Sensor-Aided Calibration of Relative Extrinsic Parameters for Outdoor Stereo Vision Systems

Abstract

Calibration of the stereo vision systems is a crucial step for precise 3D measurements. Restricted by the outdoors’ large field of view (FOV), the conventional method based on precise calibration boards is not suitable since the calibration process is time consuming and the calibration accuracy is not guaranteed. In this paper, we propose a calibration method for estimating the extrinsic parameters of the stereo vision system aided by an inclinometer and a range sensor. Through the parameters given by the sensors, the initial rotation angle of the extrinsic parameters and the translation vector are pre-established by solving a set of linear equations. The metric scale of the translation vector is determined by the baseline length provided by the range sensor or GNSS signals. Finally, the optimal extrinsic parameters of the stereo vision systems are obtained by nonlinear optimization of inverse depth parameterization.
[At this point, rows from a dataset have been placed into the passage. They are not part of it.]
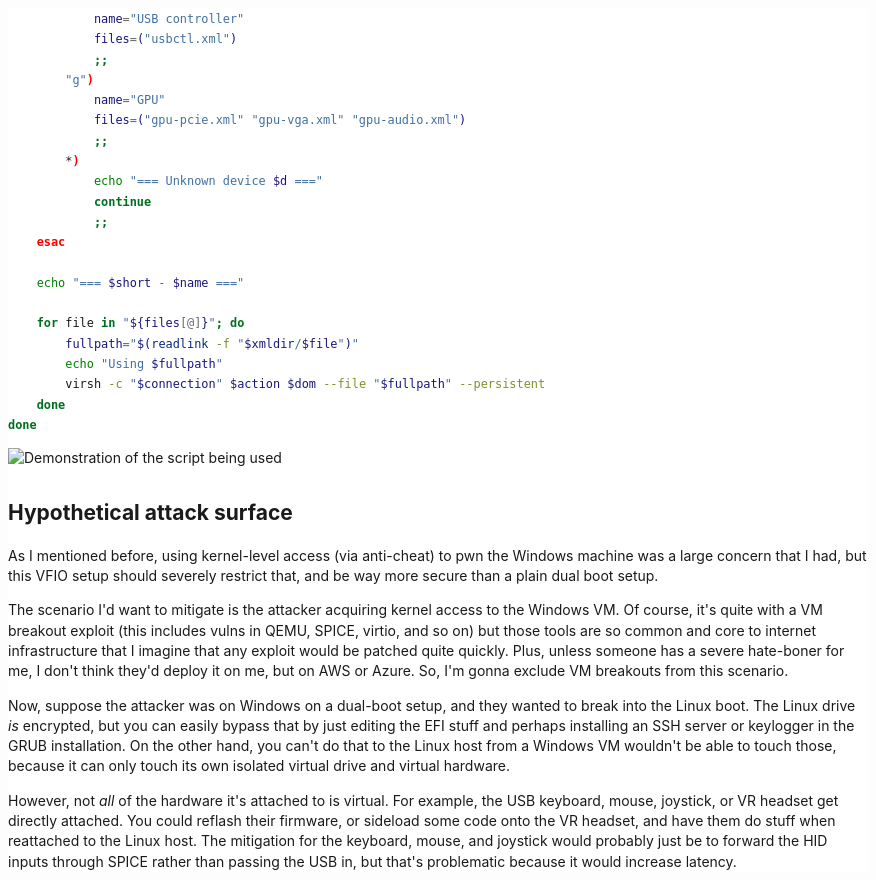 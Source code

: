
 ```bash
            name="USB controller"
            files=("usbctl.xml")
            ;;
        "g")
            name="GPU"
            files=("gpu-pcie.xml" "gpu-vga.xml" "gpu-audio.xml")
            ;;
        *)
            echo "=== Unknown device $d ==="
            continue
            ;;
    esac

    echo "=== $short - $name ==="

    for file in "${files[@]}"; do
        fullpath="$(readlink -f "$xmldir/$file")"
        echo "Using $fullpath"
        virsh -c "$connection" $action $dom --file "$fullpath" --persistent
    done
done
```

![Demonstration of the script being used](https://nyaabucket.s3.us-west-000.backblazeb2.com/92c72ee32e511e18b500c6b2725ceaba3db470ffec8d9ab3a455d6a01dde2578/hotplug.png)

## Hypothetical attack surface

As I mentioned before, using kernel-level access (via anti-cheat) to pwn the
Windows machine was a large concern that I had, but this VFIO setup should
severely restrict that, and be way more secure than a plain dual boot setup.

The scenario I'd want to mitigate is the attacker acquiring kernel access to the
Windows VM. Of course, it's quite with a VM breakout exploit (this includes
vulns in QEMU, SPICE, virtio, and so on) but those tools are so common and core
to internet infrastructure that I imagine that any exploit would be patched
quite quickly. Plus, unless someone has a severe hate-boner for me, I don't
think they'd deploy it on me, but on AWS or Azure. So, I'm gonna exclude VM
breakouts from this scenario.

Now, suppose the attacker was on Windows on a dual-boot setup, and they wanted
to break into the Linux boot. The Linux drive _is_ encrypted, but you can easily
bypass that by just editing the EFI stuff and perhaps installing an SSH server
or keylogger in the GRUB installation. On the other hand, you can't do that to
the Linux host from a Windows VM wouldn't be able to touch those, because it can
only touch its own isolated virtual drive and virtual hardware.

However, not _all_ of the hardware it's attached to is virtual. For example, the
USB keyboard, mouse, joystick, or VR headset get directly attached. You could
reflash their firmware, or sideload some code onto the VR headset, and have them
do stuff when reattached to the Linux host. The mitigation for the keyboard,
mouse, and joystick would probably just be to forward the HID inputs through
SPICE rather than passing the USB in, but that's problematic because it would
increase latency.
The most significant advantage of this method is that it enhances the capability of the stereo vision measurement in the outdoor environment, and can achieve fast and accurate calibration results. Both simulation and outdoor experiments have verified the feasibility and correctness of this method, and the relative error in the outdoor large FOV was less than 0.3%. It shows that this calibration method is a feasible solution for outdoor measurements with a large FOV and long working distance.